Chelsea Perino, who took a 16-day trip to Mexico in late 2012 (and is already planning her next trip there), says, “Mexico has something for everyone – whether you are are a cultural site-seeker, a foodie, a disco maniac, a surfer, or a combination of all of the above like I am, you will enjoy Mexico. It is much more diverse that I realized, so I was able to get my cultural fix with museums, festivals, and historical sites, enjoy amazing food and authentic Mexican wine (which I never even knew about, but is actually a blooming industry), go to the beach and, of course, indulge in the festive nightlife.”
When to go: Mexico is a big country, so the weather varies depending on where you are. Generally speaking, the wettest and hottest season is from May to September. The further off the coasts you get, the more temperate it is, especially as you rise in elevation. Despite the weather, July and August, the holiday time between mid-December and early January, and the weeks around Easter, sees the most tourists.
Indie travel tips from those who have been there: We asked readers, writers, and any traveler we came across to offer tips for visiting each of our destinations, and here’s what they had to say about Mexico.
- “Pick up a mask and go to see a lucha libre wrestling match. Cheering on overgrown men in vivid spandex and masks will surely be a highlight of your trip to Mexico.” – Jo Fitzsimons (traveled around Mexico for 5 months in 2012)
- “Headed to Monte Alban? After exploring the ruins, make sure to visit the city of Oaxaca and eat a tlyuda from the comedores in the central market.” – Rachel Denning
- “Challenge your taste buds – head to Oaxaca to try deep fried grasshoppers, mango doused in salsa and chilli powder and a shot of Mezcal to wash it all down.” – Jo Fitzsimons
- ” And while you are in Oaxaca be sure to try the 7 different types of Mole (my favorite was Mole Rojo, but they are al delicious, and I know because I tried each one). Also be sure to try the local speciality chapulines. Yes, they are indeed fried grasshoppers, and yes, they are delicious. Try the cacajuelas picantes – they are spiced with chile and salt and are really tasty. Also, there are two different sizes – the smaller ones taste better (and are easier on the eye haha).” – Chelsea Perino
- “If you go to ancient city of Palenque, watch out for monkeys. Afterwards, you can’t pass up a visit to Agua Azul, a series of cascading turquoise blue waterfalls, it’s one of the most surreal destinations in the world.” – Rachel Denning
- “Apparently Mexico City has the highest museum per capita of any city in the world, and I am a museum junkie, so I think I visited about 15 different museums and did not even scratch the surface.” – Chelsea Perino
- “Learn some Spanish. I know everyone says this, but seriously, it will make a huge difference, especially when you are outside of tourist areas. Mexicans have huge national pride and they respect you much more when you make an effort to speak in their language.” – Chelsea Perino
- People are SOOOOO unbelievably nice, open, generous, and truly inerested in knowing about you…I went from being a single girl traveling in Mexico alone, without a plan, to seriously considering changing my flight to stay longer because I have a social calendar that is too full to fit in everything that I have been invited to do.” – Chelsea Perino
- “During my first visit I had a wholly inadequate six weeks, and even before I left I knew I would have to return. On my second visit I intended to stay a month or two but ended up staying for five. Before I knew what was happening, I was viewing an apartment to rent, which is when I realised Mexico has a sneaky way of making you dispense with all of your travel plans and holds you captive way longer than you intended.” – Jo Fitzsimons
For more on traveling to Mexico, check out the following articles and resources:
- Check out our Mexico Indie Travel Guide
- Read Everything You Need to Know About Traditional Mexican Food and Drink
- Read Why You Should Ignore All the Urban Legends and Take the Kids to Mexico
The situation in Israel is a bit different than that of Mexico. Israel does not have the vast size of Mexico, violence and instability has been a part of this area for thousands of years, and the situation escalated yet again in November 2012.

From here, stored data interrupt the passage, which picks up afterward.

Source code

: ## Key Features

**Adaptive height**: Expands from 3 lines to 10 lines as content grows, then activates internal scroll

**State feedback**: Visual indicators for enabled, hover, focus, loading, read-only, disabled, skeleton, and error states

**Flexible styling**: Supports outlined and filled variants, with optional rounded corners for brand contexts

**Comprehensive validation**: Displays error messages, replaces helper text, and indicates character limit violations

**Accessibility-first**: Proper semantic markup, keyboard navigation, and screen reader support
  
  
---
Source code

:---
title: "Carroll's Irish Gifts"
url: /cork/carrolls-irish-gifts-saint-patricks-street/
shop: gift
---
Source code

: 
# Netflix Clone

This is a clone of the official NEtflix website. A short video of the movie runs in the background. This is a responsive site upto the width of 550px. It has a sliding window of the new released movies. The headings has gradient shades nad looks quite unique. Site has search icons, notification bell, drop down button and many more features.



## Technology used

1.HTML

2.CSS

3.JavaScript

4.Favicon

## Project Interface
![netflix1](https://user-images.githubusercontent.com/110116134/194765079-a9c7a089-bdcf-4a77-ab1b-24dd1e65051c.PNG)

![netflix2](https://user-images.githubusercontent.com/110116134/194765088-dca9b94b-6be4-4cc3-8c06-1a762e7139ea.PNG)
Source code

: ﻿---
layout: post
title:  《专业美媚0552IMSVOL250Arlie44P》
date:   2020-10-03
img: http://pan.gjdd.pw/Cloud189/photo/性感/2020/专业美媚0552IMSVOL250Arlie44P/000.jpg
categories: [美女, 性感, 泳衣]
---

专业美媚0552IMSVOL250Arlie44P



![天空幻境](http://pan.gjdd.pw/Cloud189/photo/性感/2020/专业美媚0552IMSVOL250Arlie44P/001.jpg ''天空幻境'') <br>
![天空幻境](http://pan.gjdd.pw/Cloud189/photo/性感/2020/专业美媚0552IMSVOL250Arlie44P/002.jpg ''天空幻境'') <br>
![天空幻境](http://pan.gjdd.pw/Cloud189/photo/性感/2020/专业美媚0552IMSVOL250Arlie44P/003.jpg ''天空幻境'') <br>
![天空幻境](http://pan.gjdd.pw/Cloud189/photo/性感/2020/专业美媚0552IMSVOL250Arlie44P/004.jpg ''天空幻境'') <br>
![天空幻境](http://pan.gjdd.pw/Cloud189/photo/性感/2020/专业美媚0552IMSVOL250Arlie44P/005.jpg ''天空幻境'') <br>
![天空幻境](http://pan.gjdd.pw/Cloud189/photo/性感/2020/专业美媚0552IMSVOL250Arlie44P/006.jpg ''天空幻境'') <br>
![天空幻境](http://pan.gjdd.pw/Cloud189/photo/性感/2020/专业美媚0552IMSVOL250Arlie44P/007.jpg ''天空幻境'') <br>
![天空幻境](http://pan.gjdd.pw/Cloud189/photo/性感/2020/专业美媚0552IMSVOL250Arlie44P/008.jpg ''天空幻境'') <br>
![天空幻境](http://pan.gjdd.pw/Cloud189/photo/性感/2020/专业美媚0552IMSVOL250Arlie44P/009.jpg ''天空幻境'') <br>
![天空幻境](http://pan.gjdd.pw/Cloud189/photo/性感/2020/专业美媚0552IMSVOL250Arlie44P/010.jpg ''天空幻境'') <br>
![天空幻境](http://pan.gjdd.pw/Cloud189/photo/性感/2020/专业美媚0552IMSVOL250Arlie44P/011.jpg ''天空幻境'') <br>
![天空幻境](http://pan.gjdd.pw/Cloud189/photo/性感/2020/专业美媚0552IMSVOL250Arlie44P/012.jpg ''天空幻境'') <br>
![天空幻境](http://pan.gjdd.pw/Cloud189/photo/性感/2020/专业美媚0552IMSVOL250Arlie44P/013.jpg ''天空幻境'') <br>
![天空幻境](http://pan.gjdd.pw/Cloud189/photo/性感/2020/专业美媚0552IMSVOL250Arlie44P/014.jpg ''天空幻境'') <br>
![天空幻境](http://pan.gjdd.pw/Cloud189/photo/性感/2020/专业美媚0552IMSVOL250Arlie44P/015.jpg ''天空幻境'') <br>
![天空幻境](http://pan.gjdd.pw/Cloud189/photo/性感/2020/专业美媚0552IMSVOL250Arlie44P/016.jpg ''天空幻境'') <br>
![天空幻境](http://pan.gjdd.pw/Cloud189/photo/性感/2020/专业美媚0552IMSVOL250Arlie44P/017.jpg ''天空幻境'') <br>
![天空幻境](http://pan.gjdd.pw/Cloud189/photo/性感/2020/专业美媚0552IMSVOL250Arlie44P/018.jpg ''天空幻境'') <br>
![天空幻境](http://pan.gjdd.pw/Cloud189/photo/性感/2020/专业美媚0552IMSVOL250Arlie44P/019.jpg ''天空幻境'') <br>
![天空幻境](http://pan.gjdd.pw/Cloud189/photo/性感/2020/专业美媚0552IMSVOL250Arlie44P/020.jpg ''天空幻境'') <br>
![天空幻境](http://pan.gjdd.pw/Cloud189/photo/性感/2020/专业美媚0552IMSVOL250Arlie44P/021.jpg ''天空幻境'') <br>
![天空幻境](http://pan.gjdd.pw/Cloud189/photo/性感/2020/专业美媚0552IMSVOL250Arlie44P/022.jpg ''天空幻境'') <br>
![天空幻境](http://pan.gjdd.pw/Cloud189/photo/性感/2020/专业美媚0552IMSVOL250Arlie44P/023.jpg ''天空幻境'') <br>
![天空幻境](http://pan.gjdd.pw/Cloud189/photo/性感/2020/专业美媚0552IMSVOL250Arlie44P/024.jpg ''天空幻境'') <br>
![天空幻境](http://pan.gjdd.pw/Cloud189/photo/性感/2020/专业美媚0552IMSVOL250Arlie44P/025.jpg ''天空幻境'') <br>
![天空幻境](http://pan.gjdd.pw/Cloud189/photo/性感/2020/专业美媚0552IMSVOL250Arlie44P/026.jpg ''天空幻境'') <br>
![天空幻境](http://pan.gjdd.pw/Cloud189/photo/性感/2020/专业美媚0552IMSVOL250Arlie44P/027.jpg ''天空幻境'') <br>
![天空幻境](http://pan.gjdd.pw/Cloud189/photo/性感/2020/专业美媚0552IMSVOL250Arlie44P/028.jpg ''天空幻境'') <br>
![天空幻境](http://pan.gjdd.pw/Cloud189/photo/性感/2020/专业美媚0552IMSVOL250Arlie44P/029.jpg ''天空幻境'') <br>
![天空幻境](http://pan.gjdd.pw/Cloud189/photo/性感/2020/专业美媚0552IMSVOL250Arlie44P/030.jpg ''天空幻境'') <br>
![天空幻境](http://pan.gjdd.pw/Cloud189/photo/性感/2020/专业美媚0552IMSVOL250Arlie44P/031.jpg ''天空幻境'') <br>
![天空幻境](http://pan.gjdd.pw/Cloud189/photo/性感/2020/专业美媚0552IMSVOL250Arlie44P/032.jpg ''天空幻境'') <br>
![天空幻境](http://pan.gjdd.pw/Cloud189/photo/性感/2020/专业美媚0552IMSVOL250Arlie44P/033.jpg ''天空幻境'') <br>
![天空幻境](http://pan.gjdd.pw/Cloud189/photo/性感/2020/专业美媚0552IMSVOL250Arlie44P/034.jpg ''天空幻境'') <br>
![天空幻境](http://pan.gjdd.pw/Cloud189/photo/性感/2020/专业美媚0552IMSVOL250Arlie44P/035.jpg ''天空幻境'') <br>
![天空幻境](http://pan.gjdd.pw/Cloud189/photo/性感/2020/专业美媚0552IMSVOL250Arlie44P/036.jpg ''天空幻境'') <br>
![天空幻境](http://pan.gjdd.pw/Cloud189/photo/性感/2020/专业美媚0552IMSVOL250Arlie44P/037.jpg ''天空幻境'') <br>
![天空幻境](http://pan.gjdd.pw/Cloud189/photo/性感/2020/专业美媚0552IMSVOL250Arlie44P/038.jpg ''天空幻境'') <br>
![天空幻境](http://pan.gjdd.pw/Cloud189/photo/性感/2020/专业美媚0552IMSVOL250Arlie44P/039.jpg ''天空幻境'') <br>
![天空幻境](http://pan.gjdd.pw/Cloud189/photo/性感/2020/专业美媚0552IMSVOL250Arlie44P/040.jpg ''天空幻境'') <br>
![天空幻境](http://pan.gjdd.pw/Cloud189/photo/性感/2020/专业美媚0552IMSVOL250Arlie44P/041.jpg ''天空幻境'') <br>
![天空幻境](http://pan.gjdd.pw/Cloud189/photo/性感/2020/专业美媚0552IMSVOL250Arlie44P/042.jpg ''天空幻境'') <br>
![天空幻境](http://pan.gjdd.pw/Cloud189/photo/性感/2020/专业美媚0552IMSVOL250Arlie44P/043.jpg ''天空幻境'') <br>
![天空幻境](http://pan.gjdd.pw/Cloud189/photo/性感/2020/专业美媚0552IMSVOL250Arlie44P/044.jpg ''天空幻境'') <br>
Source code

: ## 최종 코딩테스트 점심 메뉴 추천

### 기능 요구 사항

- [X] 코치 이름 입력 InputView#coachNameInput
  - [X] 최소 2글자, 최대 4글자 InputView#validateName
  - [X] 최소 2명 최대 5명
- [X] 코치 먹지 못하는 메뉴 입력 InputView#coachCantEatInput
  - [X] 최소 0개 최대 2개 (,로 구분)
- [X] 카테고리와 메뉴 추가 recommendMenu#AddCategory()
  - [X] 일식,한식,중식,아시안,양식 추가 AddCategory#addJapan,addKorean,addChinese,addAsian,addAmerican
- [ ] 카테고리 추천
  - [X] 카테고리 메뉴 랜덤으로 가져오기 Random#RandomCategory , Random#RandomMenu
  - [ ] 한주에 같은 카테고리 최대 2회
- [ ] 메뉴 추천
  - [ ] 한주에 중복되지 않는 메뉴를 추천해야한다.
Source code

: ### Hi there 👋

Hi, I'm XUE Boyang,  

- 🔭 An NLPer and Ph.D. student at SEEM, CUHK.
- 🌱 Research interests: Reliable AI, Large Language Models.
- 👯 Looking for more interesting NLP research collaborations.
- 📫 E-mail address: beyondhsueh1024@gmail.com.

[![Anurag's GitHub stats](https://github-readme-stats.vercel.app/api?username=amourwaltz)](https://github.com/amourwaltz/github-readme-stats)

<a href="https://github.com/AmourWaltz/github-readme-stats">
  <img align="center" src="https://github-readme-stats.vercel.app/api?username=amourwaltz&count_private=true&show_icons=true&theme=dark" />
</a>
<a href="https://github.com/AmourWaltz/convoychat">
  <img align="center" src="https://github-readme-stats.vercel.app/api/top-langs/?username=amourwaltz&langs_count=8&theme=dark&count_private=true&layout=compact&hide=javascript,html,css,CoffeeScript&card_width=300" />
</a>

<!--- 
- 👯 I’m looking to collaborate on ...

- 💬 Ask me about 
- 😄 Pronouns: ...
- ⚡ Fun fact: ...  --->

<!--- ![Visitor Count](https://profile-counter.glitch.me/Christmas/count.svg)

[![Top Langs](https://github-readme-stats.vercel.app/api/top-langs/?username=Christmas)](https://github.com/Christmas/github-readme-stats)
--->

We honestly struggled with whether to include Israel on this list, but we decided to add it because of all the possibilities – of seeing and experiencing an area with a history like no other, and of learning about a misunderstood area of the world. Jenna Homeyer, who has been living in Jerusalem since August 2012 and plans to be there for about a year, says, “Israel/Palestine is a great region to visit because you can see some of the holiest sites to the three monotheistic religions…You will also be amid very different cultures between Orthodox Jews, secular people, and Muslims. You will also be in the middle of the rich history this place has and will be exposed to the political conflict that consumes media attention.”
It’s the Middle East – things will always seem unstable, especially the way western media presents things…but especially because of the recent developments, people should come to see what is happening in this region. – Jenna Homeyer
As with travel in any place as volatile as Israel, it’s essential to keep up with what’s going on and make an informed decision on whether or not you are comfortable visiting.
Homeyer also adds, “It’s the Middle East – things will always seem unstable, especially the way western media presents things. I have never felt unsafe in Israel/Palestine. Do read the warnings on the Sectary of State website, but especially because of the recent developments, people should come to see what is happening in this region.”
Jo Fitzsimons, who traveled throughout Israel for over a month in 2011, agrees, “Like other countries that come with a travel advisory, the risk of trouble in Israel is often specific and targeted. Keep up to date with the news and you can experience the rewards of this tiny country without getting close to the trouble that is so often covered in the media.”
When to go: The weather is best for travel in Israel in April/May and September/October, when the temperatures are mild. Mid-November to mid-March sees the majority of rain, and parts of the country can get quite cold. Summer can oppressively hot, especially in the south and Tel Aviv. Those areas in higher elevations can be a nice respite from the heat in the summer months.
Indie travel tips from those who have been there: We asked readers, writers, and any traveler we came across to offer tips for visiting each of our destinations, and here’s what they had to say about Israel.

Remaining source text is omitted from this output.